| Goal of the exercise |
Check every line of the data and copy the ones where "geekpi" appears.

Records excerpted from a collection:

• • • • •

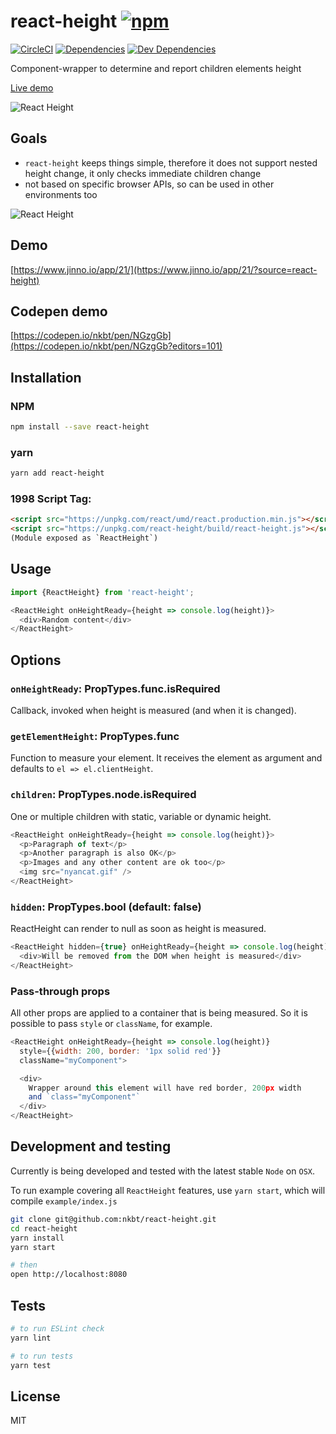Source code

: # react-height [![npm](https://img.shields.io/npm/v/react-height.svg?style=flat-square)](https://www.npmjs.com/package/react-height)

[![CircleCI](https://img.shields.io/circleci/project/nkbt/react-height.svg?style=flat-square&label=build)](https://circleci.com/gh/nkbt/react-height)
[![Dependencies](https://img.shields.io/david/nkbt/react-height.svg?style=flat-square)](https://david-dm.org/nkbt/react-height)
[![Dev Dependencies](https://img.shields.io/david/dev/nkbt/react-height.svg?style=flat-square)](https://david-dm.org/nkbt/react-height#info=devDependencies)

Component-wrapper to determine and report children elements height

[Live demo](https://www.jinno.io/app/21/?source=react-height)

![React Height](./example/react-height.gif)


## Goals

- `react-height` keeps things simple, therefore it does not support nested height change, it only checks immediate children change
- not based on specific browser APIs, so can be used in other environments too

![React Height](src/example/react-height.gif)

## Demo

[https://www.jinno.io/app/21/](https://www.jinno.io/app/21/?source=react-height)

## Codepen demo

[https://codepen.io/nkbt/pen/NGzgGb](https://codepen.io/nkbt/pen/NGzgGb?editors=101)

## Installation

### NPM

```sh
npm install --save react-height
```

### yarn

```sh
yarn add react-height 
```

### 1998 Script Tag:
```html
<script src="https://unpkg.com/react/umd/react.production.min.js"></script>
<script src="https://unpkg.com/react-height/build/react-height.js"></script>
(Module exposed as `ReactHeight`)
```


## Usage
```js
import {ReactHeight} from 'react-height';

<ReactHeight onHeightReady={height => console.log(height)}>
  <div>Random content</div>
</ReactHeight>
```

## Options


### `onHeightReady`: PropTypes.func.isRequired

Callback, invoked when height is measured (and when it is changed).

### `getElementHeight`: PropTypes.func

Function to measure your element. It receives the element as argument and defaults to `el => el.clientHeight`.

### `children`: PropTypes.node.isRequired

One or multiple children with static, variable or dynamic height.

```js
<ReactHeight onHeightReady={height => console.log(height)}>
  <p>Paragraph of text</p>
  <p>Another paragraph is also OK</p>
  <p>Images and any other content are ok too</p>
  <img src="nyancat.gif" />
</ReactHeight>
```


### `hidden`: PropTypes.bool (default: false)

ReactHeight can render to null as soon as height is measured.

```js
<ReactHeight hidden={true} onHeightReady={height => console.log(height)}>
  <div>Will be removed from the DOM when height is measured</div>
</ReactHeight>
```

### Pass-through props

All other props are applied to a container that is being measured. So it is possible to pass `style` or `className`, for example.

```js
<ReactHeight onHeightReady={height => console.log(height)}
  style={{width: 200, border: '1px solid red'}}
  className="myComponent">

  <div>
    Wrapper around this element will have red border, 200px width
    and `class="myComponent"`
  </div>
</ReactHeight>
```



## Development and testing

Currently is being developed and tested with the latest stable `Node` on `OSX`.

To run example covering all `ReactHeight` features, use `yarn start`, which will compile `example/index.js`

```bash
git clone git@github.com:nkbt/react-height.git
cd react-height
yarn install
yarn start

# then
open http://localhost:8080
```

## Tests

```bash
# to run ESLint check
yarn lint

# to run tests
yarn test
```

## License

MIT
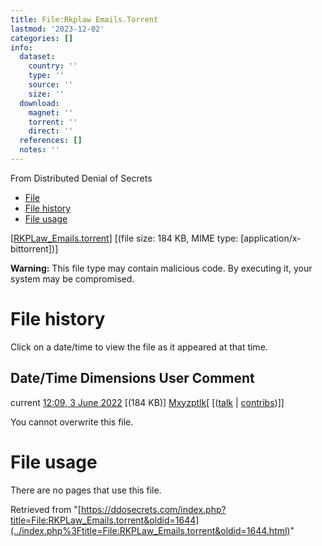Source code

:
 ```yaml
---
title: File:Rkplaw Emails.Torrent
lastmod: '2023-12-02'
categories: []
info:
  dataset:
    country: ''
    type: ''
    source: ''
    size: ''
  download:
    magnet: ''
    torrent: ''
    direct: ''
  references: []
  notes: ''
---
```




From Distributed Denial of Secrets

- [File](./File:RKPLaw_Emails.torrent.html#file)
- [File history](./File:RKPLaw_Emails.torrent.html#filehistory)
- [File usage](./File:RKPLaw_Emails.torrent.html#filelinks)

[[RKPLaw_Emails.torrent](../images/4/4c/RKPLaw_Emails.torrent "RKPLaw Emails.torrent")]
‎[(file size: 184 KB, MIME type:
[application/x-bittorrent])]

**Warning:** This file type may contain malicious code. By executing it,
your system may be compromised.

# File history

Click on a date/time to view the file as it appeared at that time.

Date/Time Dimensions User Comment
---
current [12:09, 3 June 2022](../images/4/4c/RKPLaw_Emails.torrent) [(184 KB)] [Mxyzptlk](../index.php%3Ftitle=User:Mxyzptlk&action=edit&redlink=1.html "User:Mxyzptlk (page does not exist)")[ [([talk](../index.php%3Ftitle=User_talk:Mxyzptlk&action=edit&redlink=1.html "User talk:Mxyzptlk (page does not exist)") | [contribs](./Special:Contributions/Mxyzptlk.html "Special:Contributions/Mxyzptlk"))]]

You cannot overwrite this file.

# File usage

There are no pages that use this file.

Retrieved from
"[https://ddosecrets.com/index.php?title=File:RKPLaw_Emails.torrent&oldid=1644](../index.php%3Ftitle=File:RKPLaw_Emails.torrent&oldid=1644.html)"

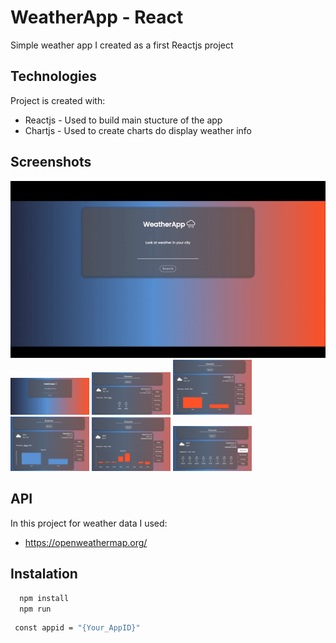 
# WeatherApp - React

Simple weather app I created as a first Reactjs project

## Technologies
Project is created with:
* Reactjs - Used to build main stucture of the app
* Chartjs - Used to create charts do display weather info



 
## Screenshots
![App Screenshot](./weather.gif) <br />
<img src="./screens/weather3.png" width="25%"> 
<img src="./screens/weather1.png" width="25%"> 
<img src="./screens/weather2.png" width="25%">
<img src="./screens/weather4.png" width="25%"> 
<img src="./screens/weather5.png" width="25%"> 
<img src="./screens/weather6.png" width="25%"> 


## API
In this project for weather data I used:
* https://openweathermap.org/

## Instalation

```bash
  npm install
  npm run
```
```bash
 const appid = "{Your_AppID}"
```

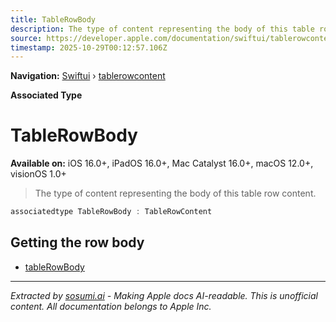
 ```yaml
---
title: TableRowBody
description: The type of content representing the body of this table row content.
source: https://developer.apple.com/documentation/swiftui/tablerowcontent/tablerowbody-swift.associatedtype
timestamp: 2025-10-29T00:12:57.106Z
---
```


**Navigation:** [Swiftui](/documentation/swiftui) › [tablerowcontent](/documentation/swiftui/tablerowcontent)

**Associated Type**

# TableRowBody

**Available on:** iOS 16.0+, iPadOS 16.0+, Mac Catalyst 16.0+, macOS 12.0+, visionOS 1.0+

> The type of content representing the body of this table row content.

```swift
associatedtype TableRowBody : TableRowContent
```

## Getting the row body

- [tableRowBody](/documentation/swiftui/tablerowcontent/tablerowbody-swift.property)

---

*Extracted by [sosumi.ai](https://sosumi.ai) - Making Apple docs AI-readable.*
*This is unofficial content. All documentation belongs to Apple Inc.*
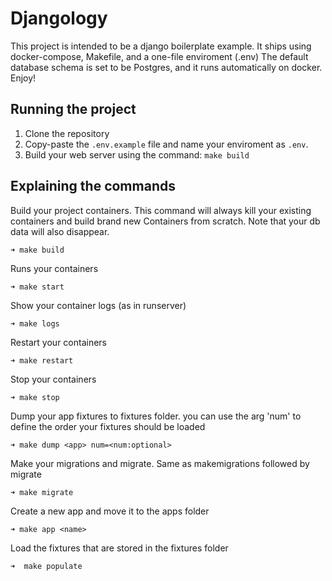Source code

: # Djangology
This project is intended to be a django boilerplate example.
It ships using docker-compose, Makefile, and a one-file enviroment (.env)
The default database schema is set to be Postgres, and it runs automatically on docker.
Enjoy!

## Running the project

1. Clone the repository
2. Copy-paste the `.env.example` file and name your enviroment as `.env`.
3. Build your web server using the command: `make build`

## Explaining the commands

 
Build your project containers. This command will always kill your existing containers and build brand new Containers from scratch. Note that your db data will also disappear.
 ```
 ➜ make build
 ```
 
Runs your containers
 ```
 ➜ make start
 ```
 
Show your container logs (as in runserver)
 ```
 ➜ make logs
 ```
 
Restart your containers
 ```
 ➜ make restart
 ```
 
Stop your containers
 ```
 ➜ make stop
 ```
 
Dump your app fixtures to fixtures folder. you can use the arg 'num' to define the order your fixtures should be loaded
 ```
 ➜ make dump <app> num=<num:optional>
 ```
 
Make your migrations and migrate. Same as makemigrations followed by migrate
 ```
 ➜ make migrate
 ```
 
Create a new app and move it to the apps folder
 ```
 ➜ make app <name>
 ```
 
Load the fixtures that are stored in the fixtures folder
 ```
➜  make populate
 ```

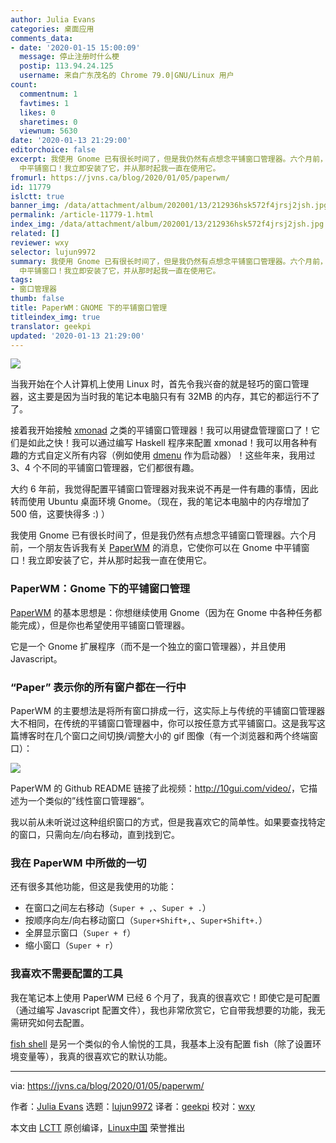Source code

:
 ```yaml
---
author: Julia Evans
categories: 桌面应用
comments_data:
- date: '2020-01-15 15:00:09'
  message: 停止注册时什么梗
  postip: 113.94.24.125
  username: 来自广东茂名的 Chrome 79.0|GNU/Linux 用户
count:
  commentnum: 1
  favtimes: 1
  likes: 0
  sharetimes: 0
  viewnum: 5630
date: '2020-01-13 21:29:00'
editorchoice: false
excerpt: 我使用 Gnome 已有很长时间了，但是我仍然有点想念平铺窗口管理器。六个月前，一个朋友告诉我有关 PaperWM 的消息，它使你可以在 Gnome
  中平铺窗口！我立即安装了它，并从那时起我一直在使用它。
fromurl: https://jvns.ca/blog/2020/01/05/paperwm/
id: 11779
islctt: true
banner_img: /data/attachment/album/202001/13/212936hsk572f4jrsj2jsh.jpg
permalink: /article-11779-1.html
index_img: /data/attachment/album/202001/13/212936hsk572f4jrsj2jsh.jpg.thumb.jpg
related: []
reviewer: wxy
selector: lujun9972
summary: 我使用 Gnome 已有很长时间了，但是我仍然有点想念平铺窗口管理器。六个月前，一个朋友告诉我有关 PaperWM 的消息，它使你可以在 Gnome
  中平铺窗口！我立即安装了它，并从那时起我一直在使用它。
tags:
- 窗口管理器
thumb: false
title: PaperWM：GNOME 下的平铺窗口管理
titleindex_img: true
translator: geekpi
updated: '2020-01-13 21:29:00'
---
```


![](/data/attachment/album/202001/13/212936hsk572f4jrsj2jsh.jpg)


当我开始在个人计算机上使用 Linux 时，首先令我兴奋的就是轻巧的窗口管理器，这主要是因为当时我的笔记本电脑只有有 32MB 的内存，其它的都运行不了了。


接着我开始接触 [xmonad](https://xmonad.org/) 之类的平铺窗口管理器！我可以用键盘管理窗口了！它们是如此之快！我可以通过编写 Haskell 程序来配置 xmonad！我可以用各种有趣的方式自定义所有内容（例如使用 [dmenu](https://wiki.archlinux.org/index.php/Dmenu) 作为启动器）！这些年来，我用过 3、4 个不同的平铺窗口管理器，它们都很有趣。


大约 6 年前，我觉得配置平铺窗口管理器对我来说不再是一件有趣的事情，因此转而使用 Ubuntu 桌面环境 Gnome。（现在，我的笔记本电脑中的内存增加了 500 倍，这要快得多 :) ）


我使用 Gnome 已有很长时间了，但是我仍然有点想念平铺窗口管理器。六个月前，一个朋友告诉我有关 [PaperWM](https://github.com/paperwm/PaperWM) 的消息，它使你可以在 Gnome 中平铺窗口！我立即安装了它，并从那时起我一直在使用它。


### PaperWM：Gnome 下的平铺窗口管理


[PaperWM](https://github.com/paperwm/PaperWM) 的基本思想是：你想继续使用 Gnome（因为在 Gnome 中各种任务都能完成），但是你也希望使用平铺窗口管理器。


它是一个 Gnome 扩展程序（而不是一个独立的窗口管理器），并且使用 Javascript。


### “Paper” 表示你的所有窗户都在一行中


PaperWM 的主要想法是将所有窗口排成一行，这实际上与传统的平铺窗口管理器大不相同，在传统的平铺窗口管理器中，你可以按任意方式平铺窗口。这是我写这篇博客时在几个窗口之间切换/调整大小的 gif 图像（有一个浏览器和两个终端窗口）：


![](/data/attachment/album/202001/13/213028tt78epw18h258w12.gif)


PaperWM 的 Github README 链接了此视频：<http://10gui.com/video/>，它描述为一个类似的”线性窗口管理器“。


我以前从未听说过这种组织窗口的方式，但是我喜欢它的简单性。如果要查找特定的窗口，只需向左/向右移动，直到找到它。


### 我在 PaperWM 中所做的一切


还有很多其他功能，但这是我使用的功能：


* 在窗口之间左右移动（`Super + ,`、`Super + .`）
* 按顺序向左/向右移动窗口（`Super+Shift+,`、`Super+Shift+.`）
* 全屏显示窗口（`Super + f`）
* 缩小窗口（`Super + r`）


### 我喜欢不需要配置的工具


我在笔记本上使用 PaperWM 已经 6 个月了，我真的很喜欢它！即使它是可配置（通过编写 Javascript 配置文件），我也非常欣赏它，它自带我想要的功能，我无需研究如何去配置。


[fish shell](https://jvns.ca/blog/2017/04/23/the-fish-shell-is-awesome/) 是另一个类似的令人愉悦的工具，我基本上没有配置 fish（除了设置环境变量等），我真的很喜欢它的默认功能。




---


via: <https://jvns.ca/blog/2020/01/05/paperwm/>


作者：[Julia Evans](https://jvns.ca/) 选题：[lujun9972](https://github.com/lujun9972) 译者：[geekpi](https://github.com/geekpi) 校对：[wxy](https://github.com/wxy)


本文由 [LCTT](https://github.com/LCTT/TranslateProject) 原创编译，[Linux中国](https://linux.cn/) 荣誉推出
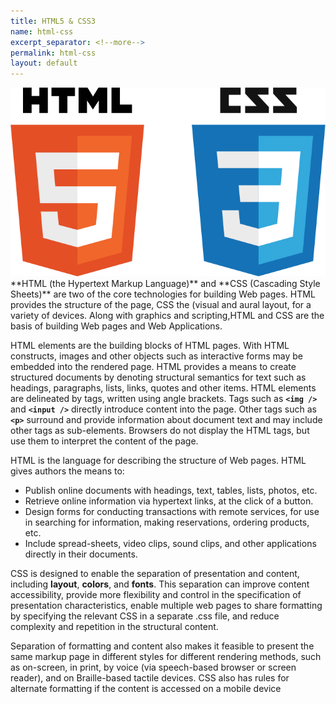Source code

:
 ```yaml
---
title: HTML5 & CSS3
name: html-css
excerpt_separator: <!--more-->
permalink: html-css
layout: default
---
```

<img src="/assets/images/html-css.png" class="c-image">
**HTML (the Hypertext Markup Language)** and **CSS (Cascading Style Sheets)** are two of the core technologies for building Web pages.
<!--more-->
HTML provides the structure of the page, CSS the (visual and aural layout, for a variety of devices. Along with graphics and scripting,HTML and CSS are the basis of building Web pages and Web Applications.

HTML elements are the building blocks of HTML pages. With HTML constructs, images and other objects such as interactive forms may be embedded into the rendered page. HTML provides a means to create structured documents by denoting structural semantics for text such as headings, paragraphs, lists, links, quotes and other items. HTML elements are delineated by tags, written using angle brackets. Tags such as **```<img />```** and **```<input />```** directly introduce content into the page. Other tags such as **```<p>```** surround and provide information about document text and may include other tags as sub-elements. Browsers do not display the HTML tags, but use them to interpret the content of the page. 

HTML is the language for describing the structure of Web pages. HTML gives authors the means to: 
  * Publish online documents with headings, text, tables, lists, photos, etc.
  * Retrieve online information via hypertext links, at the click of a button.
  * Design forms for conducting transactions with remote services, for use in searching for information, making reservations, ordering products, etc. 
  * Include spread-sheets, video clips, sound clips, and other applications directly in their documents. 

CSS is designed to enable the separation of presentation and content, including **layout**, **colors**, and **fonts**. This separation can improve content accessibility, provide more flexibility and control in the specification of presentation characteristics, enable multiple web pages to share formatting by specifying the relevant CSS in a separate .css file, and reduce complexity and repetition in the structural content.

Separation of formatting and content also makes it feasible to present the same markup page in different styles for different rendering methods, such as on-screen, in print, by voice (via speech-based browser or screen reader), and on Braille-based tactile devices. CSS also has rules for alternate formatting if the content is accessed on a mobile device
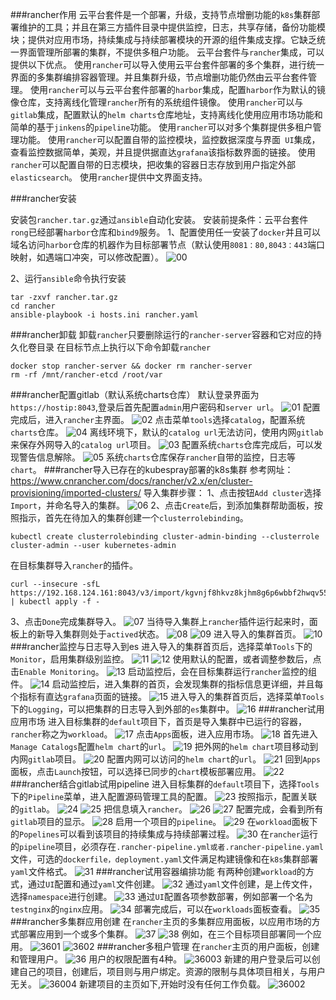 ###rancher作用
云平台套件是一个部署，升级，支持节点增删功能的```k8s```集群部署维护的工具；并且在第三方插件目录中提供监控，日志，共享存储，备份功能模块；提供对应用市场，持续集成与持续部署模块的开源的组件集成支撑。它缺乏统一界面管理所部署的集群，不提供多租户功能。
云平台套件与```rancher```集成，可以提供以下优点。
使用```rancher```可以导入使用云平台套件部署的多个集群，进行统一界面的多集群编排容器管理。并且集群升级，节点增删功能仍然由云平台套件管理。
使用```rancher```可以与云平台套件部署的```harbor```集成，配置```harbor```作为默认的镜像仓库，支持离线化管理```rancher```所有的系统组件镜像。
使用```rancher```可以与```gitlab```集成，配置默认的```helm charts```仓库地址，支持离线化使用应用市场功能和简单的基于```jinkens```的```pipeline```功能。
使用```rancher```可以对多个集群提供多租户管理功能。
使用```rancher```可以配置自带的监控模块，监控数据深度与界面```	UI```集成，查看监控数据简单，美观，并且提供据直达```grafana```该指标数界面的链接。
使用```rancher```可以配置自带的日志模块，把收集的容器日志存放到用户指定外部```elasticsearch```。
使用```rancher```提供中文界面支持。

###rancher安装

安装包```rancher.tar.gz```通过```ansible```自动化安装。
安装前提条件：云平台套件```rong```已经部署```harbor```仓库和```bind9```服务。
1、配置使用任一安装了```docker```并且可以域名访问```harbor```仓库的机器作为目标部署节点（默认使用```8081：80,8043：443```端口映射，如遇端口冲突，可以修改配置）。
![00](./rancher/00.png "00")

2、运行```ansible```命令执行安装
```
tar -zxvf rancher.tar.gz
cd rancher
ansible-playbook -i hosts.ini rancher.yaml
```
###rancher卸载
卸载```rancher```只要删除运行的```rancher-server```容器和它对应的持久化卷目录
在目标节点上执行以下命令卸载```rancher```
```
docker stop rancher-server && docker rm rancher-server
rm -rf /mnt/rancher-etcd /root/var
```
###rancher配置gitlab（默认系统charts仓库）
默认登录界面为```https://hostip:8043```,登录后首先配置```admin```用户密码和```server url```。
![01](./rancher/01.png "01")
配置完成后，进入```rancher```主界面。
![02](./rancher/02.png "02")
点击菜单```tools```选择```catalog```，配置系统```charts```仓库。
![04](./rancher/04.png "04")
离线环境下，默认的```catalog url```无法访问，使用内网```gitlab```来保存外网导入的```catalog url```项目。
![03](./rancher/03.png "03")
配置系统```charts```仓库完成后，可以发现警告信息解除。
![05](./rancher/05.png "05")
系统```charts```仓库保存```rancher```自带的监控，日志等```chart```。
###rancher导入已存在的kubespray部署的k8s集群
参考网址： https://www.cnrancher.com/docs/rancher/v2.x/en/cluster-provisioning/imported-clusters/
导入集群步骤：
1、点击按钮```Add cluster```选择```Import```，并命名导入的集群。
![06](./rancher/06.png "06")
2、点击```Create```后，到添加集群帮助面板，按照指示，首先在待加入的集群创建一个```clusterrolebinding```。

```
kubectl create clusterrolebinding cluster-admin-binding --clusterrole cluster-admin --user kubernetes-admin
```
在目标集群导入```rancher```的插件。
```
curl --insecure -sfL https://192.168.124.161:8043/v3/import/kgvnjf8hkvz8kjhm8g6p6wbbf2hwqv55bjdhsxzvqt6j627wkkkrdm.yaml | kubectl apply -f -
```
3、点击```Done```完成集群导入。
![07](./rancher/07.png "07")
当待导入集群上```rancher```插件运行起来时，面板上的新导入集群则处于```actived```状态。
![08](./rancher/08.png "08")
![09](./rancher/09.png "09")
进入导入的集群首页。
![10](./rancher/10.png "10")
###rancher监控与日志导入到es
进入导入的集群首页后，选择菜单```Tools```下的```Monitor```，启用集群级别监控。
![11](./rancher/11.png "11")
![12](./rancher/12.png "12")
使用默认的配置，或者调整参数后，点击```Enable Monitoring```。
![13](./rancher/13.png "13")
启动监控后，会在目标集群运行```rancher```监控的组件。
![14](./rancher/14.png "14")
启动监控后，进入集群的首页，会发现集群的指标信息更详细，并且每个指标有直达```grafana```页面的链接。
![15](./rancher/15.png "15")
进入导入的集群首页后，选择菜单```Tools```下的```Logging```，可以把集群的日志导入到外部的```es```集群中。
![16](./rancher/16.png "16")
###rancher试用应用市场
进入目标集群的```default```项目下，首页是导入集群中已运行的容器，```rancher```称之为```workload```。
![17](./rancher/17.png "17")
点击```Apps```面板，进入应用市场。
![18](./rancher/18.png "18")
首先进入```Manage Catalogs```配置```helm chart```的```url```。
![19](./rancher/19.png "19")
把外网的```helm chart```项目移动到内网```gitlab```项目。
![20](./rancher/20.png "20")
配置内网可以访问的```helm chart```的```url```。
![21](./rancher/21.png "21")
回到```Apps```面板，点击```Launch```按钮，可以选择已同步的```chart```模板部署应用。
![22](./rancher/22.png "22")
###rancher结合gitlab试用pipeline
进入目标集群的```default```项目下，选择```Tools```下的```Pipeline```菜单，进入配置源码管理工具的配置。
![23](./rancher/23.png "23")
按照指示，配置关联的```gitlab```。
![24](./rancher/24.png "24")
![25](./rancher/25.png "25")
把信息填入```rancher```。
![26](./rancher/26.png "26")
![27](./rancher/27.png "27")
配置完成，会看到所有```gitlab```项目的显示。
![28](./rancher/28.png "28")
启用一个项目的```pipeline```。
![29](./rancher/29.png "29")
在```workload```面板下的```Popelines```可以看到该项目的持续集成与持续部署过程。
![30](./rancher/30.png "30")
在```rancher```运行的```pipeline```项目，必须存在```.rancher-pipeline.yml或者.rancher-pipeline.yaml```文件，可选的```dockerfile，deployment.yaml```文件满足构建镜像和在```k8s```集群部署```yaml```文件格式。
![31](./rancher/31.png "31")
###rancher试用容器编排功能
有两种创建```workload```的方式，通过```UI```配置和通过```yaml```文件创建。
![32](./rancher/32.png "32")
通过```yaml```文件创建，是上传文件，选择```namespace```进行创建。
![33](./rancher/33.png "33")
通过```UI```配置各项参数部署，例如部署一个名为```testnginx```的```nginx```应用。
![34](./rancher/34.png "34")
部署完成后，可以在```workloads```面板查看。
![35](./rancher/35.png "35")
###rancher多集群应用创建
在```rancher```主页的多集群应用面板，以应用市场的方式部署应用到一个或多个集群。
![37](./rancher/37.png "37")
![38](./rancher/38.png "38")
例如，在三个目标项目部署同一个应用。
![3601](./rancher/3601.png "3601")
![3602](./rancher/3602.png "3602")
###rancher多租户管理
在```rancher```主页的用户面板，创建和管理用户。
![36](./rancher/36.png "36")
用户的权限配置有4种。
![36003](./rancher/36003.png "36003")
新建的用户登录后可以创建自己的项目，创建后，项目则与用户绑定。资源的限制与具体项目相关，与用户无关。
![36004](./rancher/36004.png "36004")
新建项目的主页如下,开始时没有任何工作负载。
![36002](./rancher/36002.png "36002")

• • • • •

| Solution |
translator: geekpi
作者：[Julia Evans](https://jvns.ca/) 选题：[lujun9972](https://github.com/lujun9972) 译者：[geekpi](https://github.com/geekpi) 校对：[wxy](https://github.com/wxy)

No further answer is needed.